Intrusion Detection can really be a variety of technologies - NIDS, IPS, HIPS (Network Intrustion Detection, Intrusion Prevention System, Host Intrusion Prevention System). The difference between these is pretty straight-forward, NIDS uses a sensor or sensors to monitor network traffic and alert on anomalies, detection is usually signature-based. IPS is a NIDS setup that is inline with your Internet feed, this allows your IPS solution to actively block attacks. Some firewalls or UTMs have some IPS abilities, other IPS solutions are dedicated boxes. HIPS is an software solution that runs on endpoints (workstations, notebooks), the detection is usually behavioural-based, HIPS can be considered a last line of defense and is sometimes a component of modern endpoint security suites. HIPS, due to it's interaction with the system at a fairly low-level, can have adverse effects like stability and performance issues.
At AppliedUsers HQ (Parallel42) we use Snort in a NIDS configurable, although it is fully capable of being an IPS as well. I prefer NIDS over IPS because the ever-changing security landscape can make IPS management quite a chore. There can be significant tweaking of configs, signatures, thresholds and alerts to really get an IDS tuned - so in an IPS configuration you could be blocking traffic you want to let through. Snort is open source, free and often considered the de facto IDS. Detection rules are available from SourceFire as well as other sources (EmergingThreats) and you can write your own fairly easily. We have Snort running with BASE, which is a web front-end to display and manage the alerts. You can also combine Snort with Barnyard2, Squil or ACID.

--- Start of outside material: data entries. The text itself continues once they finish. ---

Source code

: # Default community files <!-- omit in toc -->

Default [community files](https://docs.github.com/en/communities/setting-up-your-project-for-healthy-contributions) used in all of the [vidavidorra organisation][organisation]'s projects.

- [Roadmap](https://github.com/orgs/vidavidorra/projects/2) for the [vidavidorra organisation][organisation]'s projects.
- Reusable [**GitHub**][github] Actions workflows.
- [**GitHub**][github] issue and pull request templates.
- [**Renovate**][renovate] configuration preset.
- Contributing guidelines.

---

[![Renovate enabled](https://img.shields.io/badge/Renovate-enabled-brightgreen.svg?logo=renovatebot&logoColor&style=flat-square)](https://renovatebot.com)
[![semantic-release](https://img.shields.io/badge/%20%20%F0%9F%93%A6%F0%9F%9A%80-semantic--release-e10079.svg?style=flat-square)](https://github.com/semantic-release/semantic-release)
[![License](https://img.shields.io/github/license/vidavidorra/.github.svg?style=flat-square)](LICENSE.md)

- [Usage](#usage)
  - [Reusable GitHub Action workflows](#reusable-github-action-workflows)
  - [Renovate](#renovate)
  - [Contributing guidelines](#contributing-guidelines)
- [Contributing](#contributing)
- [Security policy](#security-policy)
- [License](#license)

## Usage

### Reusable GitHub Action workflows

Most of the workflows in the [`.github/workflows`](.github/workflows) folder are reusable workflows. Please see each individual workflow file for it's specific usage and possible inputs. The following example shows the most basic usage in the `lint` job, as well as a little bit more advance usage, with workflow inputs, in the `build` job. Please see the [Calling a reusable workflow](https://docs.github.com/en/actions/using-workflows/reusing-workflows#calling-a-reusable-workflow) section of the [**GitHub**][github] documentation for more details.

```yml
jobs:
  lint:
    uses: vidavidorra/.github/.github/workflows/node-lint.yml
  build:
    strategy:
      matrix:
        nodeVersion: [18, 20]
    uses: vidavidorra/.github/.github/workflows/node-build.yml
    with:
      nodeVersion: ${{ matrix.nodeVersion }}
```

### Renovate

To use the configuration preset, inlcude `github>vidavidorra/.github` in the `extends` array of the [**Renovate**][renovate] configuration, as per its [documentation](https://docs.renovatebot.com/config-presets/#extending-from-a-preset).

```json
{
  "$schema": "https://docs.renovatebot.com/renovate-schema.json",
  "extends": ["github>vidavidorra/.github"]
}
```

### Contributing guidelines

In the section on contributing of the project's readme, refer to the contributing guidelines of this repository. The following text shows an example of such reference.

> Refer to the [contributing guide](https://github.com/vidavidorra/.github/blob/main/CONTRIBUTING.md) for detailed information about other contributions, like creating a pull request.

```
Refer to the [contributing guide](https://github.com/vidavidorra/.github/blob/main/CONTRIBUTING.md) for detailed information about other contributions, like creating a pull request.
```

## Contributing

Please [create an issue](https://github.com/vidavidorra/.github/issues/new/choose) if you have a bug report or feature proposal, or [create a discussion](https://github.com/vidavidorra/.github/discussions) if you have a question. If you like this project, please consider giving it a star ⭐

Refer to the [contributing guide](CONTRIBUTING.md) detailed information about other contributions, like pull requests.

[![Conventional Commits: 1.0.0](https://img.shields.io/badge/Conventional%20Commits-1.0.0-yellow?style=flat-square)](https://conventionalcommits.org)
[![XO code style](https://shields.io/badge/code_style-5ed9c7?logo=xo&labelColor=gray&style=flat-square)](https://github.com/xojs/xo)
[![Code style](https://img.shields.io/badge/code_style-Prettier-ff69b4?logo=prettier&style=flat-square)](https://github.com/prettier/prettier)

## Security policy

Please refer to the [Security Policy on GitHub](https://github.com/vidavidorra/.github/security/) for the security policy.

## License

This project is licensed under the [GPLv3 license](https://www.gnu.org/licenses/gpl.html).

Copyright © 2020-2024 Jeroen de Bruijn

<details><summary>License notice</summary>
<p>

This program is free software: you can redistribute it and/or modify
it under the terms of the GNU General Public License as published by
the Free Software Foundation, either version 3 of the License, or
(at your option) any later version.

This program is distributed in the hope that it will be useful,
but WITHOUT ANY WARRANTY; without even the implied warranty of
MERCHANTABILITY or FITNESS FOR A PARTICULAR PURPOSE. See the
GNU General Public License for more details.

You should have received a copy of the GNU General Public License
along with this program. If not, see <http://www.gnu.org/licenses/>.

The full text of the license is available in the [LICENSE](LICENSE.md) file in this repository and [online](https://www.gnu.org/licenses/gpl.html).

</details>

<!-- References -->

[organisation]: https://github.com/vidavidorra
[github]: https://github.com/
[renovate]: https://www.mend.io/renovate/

An IDS can do so much more than just detect intrusion attempts - I also manage a Snort install in an enterprise environment and often it detects malware before our antivirus. It can also be used to detect network policy violations such as connections to certain websites, P2P traffic, IM traffic, porn - pretty much anything you can think up.
I think almost every network should deploy an IDS of some kind, a Snort solution is free but requires a little expertise or willingness to RTFM, but it pays off huge dividends in securing your network. There are a good number of drop-in solutions as well from your typical network vendors like Cisco, WatchGuard, etc.